## DIRECTIONS FOR THIS TASK
One number is all that is asked for: the number of lines below that hold the string "commons".

☆ ☆ ☆

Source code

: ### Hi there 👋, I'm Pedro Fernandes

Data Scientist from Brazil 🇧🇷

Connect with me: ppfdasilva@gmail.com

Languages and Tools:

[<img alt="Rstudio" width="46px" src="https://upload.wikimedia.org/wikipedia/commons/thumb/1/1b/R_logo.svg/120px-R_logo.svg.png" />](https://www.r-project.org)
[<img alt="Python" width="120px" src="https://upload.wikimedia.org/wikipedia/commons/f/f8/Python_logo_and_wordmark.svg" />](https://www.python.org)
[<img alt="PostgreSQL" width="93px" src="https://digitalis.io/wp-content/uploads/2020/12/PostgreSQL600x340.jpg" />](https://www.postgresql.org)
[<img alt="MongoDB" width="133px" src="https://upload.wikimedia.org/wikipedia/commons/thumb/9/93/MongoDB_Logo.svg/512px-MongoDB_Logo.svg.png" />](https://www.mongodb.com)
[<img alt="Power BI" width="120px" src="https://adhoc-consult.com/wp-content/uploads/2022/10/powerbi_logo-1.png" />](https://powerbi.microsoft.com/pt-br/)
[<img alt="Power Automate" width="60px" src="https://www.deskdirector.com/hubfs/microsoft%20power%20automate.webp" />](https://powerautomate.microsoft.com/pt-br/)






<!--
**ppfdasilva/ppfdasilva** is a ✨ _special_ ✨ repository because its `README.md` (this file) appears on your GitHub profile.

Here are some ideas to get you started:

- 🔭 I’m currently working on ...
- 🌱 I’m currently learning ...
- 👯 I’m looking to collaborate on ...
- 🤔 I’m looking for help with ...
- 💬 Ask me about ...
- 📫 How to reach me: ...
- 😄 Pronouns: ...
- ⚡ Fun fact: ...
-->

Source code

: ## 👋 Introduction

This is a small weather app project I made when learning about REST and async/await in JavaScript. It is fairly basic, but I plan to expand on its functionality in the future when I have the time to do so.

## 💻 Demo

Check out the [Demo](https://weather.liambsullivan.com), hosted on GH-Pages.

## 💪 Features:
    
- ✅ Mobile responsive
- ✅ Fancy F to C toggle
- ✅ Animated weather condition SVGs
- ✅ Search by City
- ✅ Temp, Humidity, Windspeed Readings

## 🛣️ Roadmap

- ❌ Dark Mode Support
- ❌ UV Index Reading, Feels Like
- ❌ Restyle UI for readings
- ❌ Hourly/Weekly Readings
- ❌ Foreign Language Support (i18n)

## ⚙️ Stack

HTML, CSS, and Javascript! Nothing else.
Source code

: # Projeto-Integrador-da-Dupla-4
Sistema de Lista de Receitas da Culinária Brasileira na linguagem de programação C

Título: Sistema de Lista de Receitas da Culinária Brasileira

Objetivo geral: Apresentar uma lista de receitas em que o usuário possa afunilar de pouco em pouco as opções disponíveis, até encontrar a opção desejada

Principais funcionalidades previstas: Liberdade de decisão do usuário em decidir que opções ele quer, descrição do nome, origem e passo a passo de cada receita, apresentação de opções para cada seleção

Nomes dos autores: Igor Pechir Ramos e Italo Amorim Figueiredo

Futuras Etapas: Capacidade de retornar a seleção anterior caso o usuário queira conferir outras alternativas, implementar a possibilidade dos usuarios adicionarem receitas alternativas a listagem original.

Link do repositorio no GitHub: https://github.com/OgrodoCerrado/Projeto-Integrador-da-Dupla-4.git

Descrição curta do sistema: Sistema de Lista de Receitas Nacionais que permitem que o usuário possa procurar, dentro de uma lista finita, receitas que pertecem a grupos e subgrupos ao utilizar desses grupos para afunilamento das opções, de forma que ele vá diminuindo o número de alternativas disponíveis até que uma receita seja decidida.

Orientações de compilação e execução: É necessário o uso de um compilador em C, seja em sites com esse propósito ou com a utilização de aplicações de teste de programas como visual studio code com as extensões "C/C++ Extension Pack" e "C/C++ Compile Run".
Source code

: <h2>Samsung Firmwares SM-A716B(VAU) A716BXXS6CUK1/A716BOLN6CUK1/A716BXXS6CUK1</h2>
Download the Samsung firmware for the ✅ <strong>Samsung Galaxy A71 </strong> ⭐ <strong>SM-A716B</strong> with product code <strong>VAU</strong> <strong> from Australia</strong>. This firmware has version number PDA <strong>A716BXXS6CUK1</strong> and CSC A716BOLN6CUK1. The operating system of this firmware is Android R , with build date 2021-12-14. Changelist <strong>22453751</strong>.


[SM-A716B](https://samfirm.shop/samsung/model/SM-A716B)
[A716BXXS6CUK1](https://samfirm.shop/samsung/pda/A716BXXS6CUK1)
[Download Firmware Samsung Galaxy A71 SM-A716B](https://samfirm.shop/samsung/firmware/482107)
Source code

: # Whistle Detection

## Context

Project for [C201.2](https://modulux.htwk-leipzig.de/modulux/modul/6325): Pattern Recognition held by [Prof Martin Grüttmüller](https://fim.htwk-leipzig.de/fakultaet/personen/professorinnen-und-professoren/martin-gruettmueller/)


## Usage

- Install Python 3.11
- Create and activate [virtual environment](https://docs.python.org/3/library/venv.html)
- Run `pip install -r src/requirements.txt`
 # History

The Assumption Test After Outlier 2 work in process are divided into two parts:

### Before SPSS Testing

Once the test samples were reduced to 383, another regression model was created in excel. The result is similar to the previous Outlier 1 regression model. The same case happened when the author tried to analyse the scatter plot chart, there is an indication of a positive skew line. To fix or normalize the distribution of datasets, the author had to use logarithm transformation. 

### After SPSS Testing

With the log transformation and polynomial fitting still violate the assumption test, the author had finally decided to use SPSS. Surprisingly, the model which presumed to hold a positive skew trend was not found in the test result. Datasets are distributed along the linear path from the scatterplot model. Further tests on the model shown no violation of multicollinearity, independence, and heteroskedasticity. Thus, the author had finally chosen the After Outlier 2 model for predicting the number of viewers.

☆ ☆ ☆

## OUTPUT OF THE EXERCISE
3